So it’s been about a week since Firefox 3.5 dethroned Internet Explorer 7.0 as the number one web browser. As of today, 21.8% of the share goes to Firefox 3.5, and 20.54% to 7.0, according to the StatCounter website. Global statistics show a steady climb of Firefox 3.5 and a steady decline of 7.0 over the past six months.
Yes, I know, a lot of people are switching to Explorer 8.0, which weighs in at 19.26%. Those numbers are down a bit from last week and it appears that some of those switching either didn’t like and went back to 7.0 or jumped ship to Firefox altogether. Meanwhile, in a steady decline over the same time period, Firefox 3.0 is hanging in there at a 9% user share.
Looking behind the statistics, I have to wonder what’s really happening. I’ve noticed over the past few months that several sites I visit regularly are shamelessly encouraging users to abandon Explorer and connect with Firefox instead to “weed out the bugs” they may encounter.
I didn’t notice the bugs.
Okay, I admit I still have 7.0 on one computer I use regularly and Firefox 3.5 on another. As one of those people that resists change when I can get away with it, until about a week ago, I had no plans to switch from 7.0. I keep ignoring those pesky little reminders and teasers that show up on my screen to download IE 8.0.
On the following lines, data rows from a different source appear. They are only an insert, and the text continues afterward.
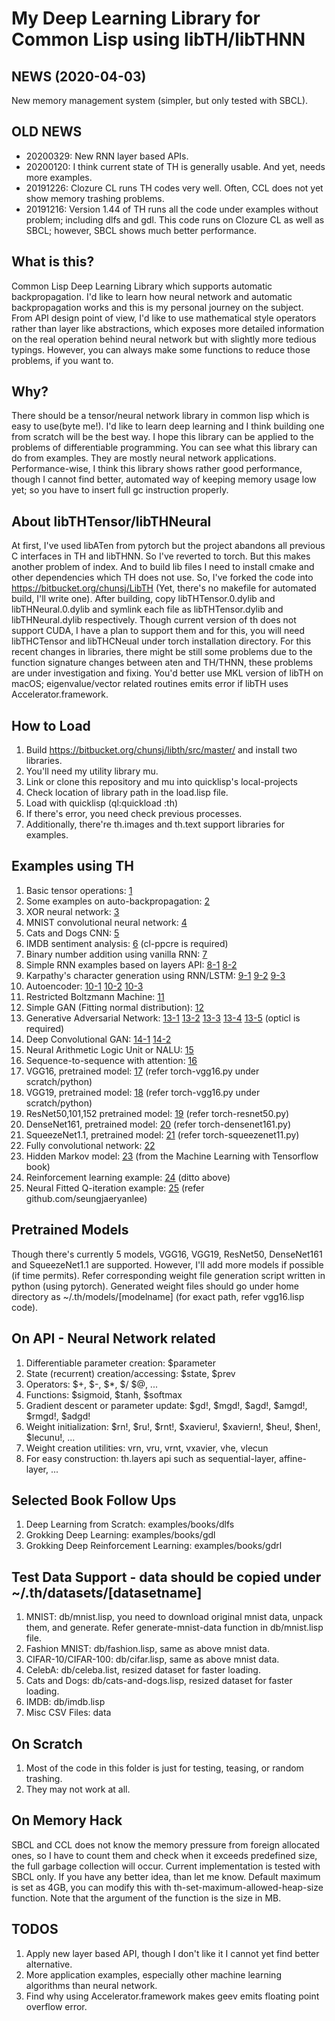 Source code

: # My Deep Learning Library for Common Lisp using libTH/libTHNN

## NEWS (2020-04-03)
  New memory management system (simpler, but only tested with SBCL).

## OLD NEWS
  * 20200329: New RNN layer based APIs.
  * 20200120: I think current state of TH is generally usable. And yet, needs more examples.
  * 20191226: Clozure CL runs TH codes very well. Often, CCL does not yet show memory trashing problems.
  * 20191216: Version 1.44 of TH runs all the code under examples without problem; including dlfs and gdl.
  This code runs on Clozure CL as well as SBCL; however, SBCL shows much better performance.

## What is this?
  Common Lisp Deep Learning Library which supports automatic backpropagation. I'd like to learn how
  neural network and automatic backpropagation works and this is my personal journey on the subject.
  From API design point of view, I'd like to use mathematical style operators rather than layer like
  abstractions, which exposes more detailed information on the real operation behind neural network
  but with slightly more tedious typings. However, you can always make some functions to reduce those
  problems, if you want to.

## Why?
  There should be a tensor/neural network library in common lisp which is easy to use(byte me!).
  I'd like to learn deep learning and I think building one from scratch will be the best way.
  I hope this library can be applied to the problems of differentiable programming. You can see
  what this library can do from examples. They are mostly neural network applications.
  Performance-wise, I think this library shows rather good performance, though I cannot find better,
  automated way of keeping memory usage low yet; so you have to insert full gc instruction properly.

## About libTHTensor/libTHNeural
  At first, I've used libATen from pytorch but the project abandons all previous C interfaces in TH
  and libTHNN. So I've reverted to torch. But this makes another problem of index. And to build lib
  files I need to install cmake and other dependencies which TH does not use. So, I've forked the
  code into https://bitbucket.org/chunsj/LibTH (Yet, there's no makefile for automated build, I'll
  write one). After building, copy libTHTensor.0.dylib and libTHNeural.0.dylib and symlink each file
  as libTHTensor.dylib and libTHNeural.dylib respectively.
  Though current version of th does not support CUDA, I have a plan to support them and for this, you
  will need libTHCTensor and libTHCNeual under torch installation directory.
  For this recent changes in libraries, there might be still some problems due to the function
  signature changes between aten and TH/THNN, these problems are under investigation and fixing.
  You'd better use MKL version of libTH on macOS; eigenvalue/vector related routines emits error
  if libTH uses Accelerator.framework.

## How to Load
  1. Build https://bitbucket.org/chunsj/libth/src/master/ and install two libraries.
  2. You'll need my utility library mu.
  3. Link or clone this repository and mu into quicklisp's local-projects
  4. Check location of library path in the load.lisp file.
  5. Load with quicklisp (ql:quickload :th)
  6. If there's error, you need check previous processes.
  7. Additionally, there're th.images and th.text support libraries for examples.

## Examples using TH
  1. Basic tensor operations: [1](examples/intro/tensor.lisp)
  2. Some examples on auto-backpropagation: [2](examples/intro/bp.lisp)
  3. XOR neural network: [3](examples/intro/simple/xor.lisp)
  4. MNIST convolutional neural network: [4](examples/simple/mnist.lisp)
  5. Cats and Dogs CNN: [5](examples/simple/catsdogs.lisp)
  6. IMDB sentiment analysis: [6](examples/etc/sentiment.lisp) (cl-ppcre is required)
  7. Binary number addition using vanilla RNN: [7](examples/binary-add/binadd.lisp)
  8. Simple RNN examples based on layers API: [8-1](examples/genchars/demo-genchars.lisp) [8-2](examples/genchars/demo-genchars2.lisp)
  9. Karpathy's character generation using RNN/LSTM: [9-1](examples/genchars/genchars.lisp) [9-2](examples/genchars/genchars-obama-lstm.lisp) [9-3](examples/genchars/genchars-obama-lstm2.lisp)
  10. Autoencoder: [10-1](examples/autoenc.lisp) [10-2](examples/autoencoder/vae.lisp) [10-3](examples/autoencoder/cae.lisp)
  11. Restricted Boltzmann Machine: [11](examples/etc/rbm.lisp)
  12. Simple GAN (Fitting normal distribution): [12](examples/gan/gan-simple.lisp)
  13. Generative Adversarial Network: [13-1](examples/gan/gan2.lisp) [13-2](examples/gan/lsgan.lisp) [13-3](examples/gan/cgan.lisp) [13-4](examples/gan/infogan.lisp) [13-5](examples/gan/wgan.lisp) (opticl is required)
  14. Deep Convolutional GAN: [14-1](examples/gan/dcgan.lisp) [14-2](examples/gan/dcgan-layers.lisp)
  15. Neural Arithmetic Logic Unit or NALU: [15](examples/nalu/nalu.lisp)
  16. Sequence-to-sequence with attention: [16](examples/seq2seq/eng-fra.lisp)
  17. VGG16, pretrained model: [17](examples/pretrained/vgg16.lisp) (refer torch-vgg16.py under scratch/python)
  18. VGG19, pretrained model: [18](examples/pretrained/vgg19.lisp) (refer torch-vgg16.py under scratch/python)
  19. ResNet50,101,152 pretrained model: [19](examples/pretrained/resnet50.lisp) (refer torch-resnet50.py)
  20. DenseNet161, pretrained model: [20](examples/pretrained/densenet161.lisp) (refer torch-densenet161.py)
  21. SqueezeNet1.1, pretrained model: [21](examples/pretrained/squeezenet11.lisp) (refer torch-squeezenet11.py)
  22. Fully convolutional network: [22](examples/pretrained/fcn.lisp)
  23. Hidden Markov model: [23](examples/etc/hmm.lisp) (from the Machine Learning with Tensorflow book)
  24. Reinforcement learning example: [24](examples/etc/rl.lisp) (ditto above)
  25. Neural Fitted Q-iteration example: [25](examples/etc/cartpole.lisp) (refer github.com/seungjaeryanlee)

## Pretrained Models
  Though there's currently 5 models, VGG16, VGG19, ResNet50, DenseNet161 and SqueezeNet1.1 are
  supported. However, I'll add more models if possible (if time permits). Refer corresponding
  weight file generation script written in python (using pytorch). Generated weight files should
  go under home directory as ~/.th/models/[modelname] (for exact path, refer vgg16.lisp code).

## On API - Neural Network related
  1. Differentiable parameter creation: $parameter
  2. State (recurrent) creation/accessing: $state, $prev
  3. Operators: $+, $-, $*, $/ $@, ...
  4. Functions: $sigmoid, $tanh, $softmax
  5. Gradient descent or parameter update: $gd!, $mgd!, $agd!, $amgd!, $rmgd!, $adgd!
  6. Weight initialization: $rn!, $ru!, $rnt!, $xavieru!, $xaviern!, $heu!, $hen!, $lecunu!, ...
  7. Weight creation utilities: vrn, vru, vrnt, vxavier, vhe, vlecun
  8. For easy construction: th.layers api such as sequential-layer, affine-layer, ...

## Selected Book Follow Ups
  1. Deep Learning from Scratch: examples/books/dlfs
  2. Grokking Deep Learning: examples/books/gdl
  3. Grokking Deep Reinforcement Learning: examples/books/gdrl

## Test Data Support - data should be copied under ~/.th/datasets/[datasetname]
  1. MNIST: db/mnist.lisp, you need to download original mnist data, unpack them, and generate.
            Refer generate-mnist-data function in db/mnist.lisp file.
  2. Fashion MNIST: db/fashion.lisp, same as above mnist data.
  3. CIFAR-10/CIFAR-100: db/cifar.lisp, same as above mnist data.
  4. CelebA: db/celeba.list, resized dataset for faster loading.
  5. Cats and Dogs: db/cats-and-dogs.lisp, resized dataset for faster loading.
  6. IMDB: db/imdb.lisp
  7. Misc CSV Files: data

## On Scratch
  1. Most of the code in this folder is just for testing, teasing, or random trashing.
  2. They may not work at all.

## On Memory Hack
  SBCL and CCL does not know the memory pressure from foreign allocated ones, so I have to count
  them and check when it exceeds predefined size, the full garbage collection will occur.
  Current implementation is tested with SBCL only. If you have any better idea, than let me know.
  Default maximum is set as 4GB, you can modify this with th-set-maximum-allowed-heap-size function.
  Note that the argument of the function is the size in MB.

## TODOS
  1. Apply new layer based API, though I don't like it I cannot yet find better alternative.
  2. More application examples, especially other machine learning algorithms than neural network.
  3. Find why using Accelerator.framework makes geev emits floating point overflow error.
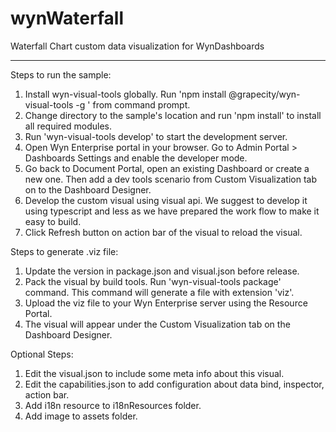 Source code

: # wynWaterfall
Waterfall Chart custom data visualization for WynDashboards

------------------------------------------------------
Steps to run the sample:
1. Install wyn-visual-tools globally. Run 'npm install @grapecity/wyn-visual-tools -g ' from command prompt.
2. Change directory to the sample's location and run 'npm install' to install all required modules.
3. Run 'wyn-visual-tools develop' to start the development server.
4. Open Wyn Enterprise portal in your browser. Go to Admin Portal > Dashboards Settings and enable the developer mode.
5. Go back to Document Portal, open an existing Dashboard or create a new one. Then add a dev tools scenario from Custom Visualization tab on to the Dashboard Designer.
6. Develop the custom visual using visual api. We suggest to develop it using typescript and less as we have prepared the work flow to make it easy to build.
7. Click Refresh button on action bar of the visual to reload the visual.

Steps to generate .viz file:
1. Update the version in package.json and visual.json before release.
2. Pack the visual by build tools. Run 'wyn-visual-tools package' command. This command will generate a file with extension 'viz'.
3. Upload the viz file to your Wyn Enterprise server using the Resource Portal.
4. The visual will appear under the Custom Visualization tab on the Dashboard Designer.

Optional Steps:
1. Edit the visual.json to include some meta info about this visual.
2. Edit the capabilities.json to add configuration about data bind, inspector, action bar.
3. Add i18n resource to i18nResources folder.
4. Add image to assets folder. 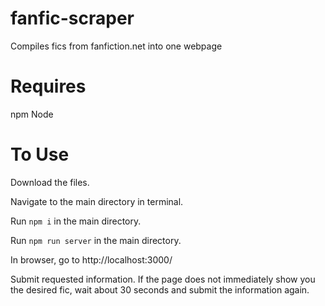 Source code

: # fanfic-scraper
Compiles fics from fanfiction.net into one webpage

# Requires
npm 
Node

# To Use
Download the files.

Navigate to the main directory in terminal.

Run `npm i` in the main directory.

Run `npm run server` in the main directory.

In browser, go to http://localhost:3000/

Submit requested information. If the page does not immediately show you the desired fic, wait about 30 seconds and submit the information again.

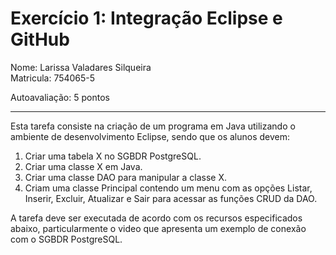 # Exercício 1: Integração Eclipse e GitHub

Nome: Larissa Valadares Silqueira <br />
Matricula: 754065-5
 
Autoavaliação: 5 pontos

---

Esta tarefa consiste na criação de um programa em Java utilizando o ambiente de desenvolvimento Eclipse, sendo que os alunos devem:

1. Criar uma tabela X no SGBDR PostgreSQL.
2. Criar uma classe X em Java.
3. Criar uma classe DAO para manipular a classe X.
4. Criam uma classe Principal contendo um menu com as opções Listar, Inserir, Excluir, Atualizar e Sair para acessar as funções CRUD da DAO.

A tarefa deve ser executada de acordo com os recursos especificados abaixo, particularmente o video que apresenta um exemplo de conexão com o SGBDR PostgreSQL.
Yes, it is a little strange going back and forth between Explorer and Firefox, but I’ve been in a comfort zone with one and in unchartered territory with the other. I’m probably mucking up the stats very nicely, too.
As for the “bugs,” I wasn’t a believer until I finally experienced one firsthand. Without going into the gory details, there are, in fact, differences on some sites, but not all. And it isn’t drastic. I’ve only seen a few oddities on the same site using the two computers.
Meanwhile, this encouragement of changing browsers continues to show up on interactive websites. My guess is that as companies are upgrading their websites, they simply don’t want to be responsible for supporting multiple browsers. Why spend the time on two or three, when you can do one and be done with it? Makes sense from a business standpoint.
We’ll need to watch the statistics, but I think this will be a driving force behind the race for number one in the browser category. At some point, the old versions will be dropped and no longer offered, while the others continue to battle for supremacy.